Parisian Culture

All throughout Paris you can feel the vibrancy of its culture, its age, and its history. There is graffiti along the walls of century old buildings crying “vive la revolution”  or even “Robespierre for president.” Paris is old and there are catacombs and graveyards everywhere filled with her citizens, but she feels alive in a way that Atlanta doesn’t, for all that it’s a younger city. 

Past Notre Dame, alongside the Siene river you can see graffiti work like this — one even saying “are we really free?” 

Eugene Delacroix, the man who painted Liberty Leading the People, died in his home which has been preserved in Paris as a museum. I had the chance to go in on my last day in Paris and saw the draft painting of Liberty Leading the People. There are slight but discernible differences in its composition, between it and the finalized one presented in the Louvre. 

The Louvre may be the best known museum in Paris but there are dozens if not hundreds of them within the city — casually but definitively a part of Parisian history and culture. The metro connecting all of France has stops nearby or even at and named for these museums. 

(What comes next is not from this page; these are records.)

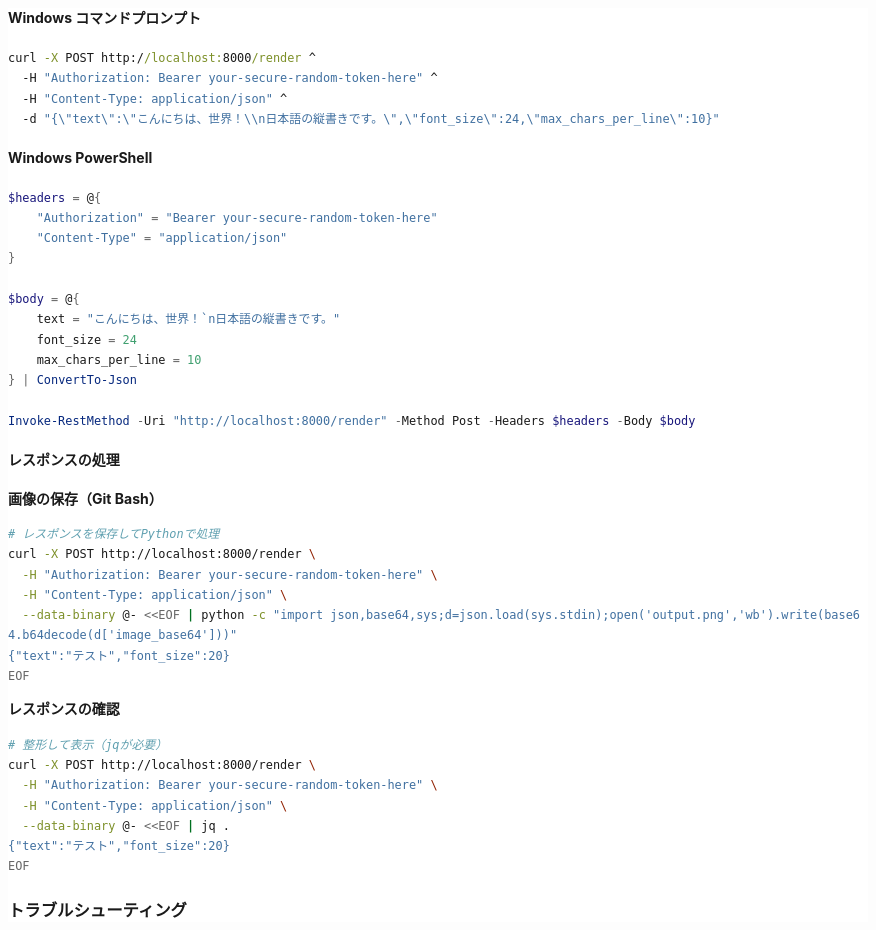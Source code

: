 #### Windows コマンドプロンプト

```cmd
curl -X POST http://localhost:8000/render ^
  -H "Authorization: Bearer your-secure-random-token-here" ^
  -H "Content-Type: application/json" ^
  -d "{\"text\":\"こんにちは、世界！\\n日本語の縦書きです。\",\"font_size\":24,\"max_chars_per_line\":10}"
```

#### Windows PowerShell

```powershell
$headers = @{
    "Authorization" = "Bearer your-secure-random-token-here"
    "Content-Type" = "application/json"
}

$body = @{
    text = "こんにちは、世界！`n日本語の縦書きです。"
    font_size = 24
    max_chars_per_line = 10
} | ConvertTo-Json

Invoke-RestMethod -Uri "http://localhost:8000/render" -Method Post -Headers $headers -Body $body
```

#### レスポンスの処理

**画像の保存（Git Bash）**

```bash
# レスポンスを保存してPythonで処理
curl -X POST http://localhost:8000/render \
  -H "Authorization: Bearer your-secure-random-token-here" \
  -H "Content-Type: application/json" \
  --data-binary @- <<EOF | python -c "import json,base64,sys;d=json.load(sys.stdin);open('output.png','wb').write(base64.b64decode(d['image_base64']))"
{"text":"テスト","font_size":20}
EOF
```

**レスポンスの確認**

```bash
# 整形して表示（jqが必要）
curl -X POST http://localhost:8000/render \
  -H "Authorization: Bearer your-secure-random-token-here" \
  -H "Content-Type: application/json" \
  --data-binary @- <<EOF | jq .
{"text":"テスト","font_size":20}
EOF
```

### トラブルシューティング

My impressions of Paris were that it is a beautiful, lively place, filled with a deep thrumming culture of change and endurance. Revolution bleeds and breathes in its buildings and the veins of the metro connecting it to its historical sites, the Procope, Danton’s statue, the Louvre, Versailles, etc. Change and revolution but not without ties to what came before, and before and before — what is causing this change, what is the catalyst of this, the climax? The answers are around you, there to be seen and heard and touched and known, and alive still in Parisian culture and life.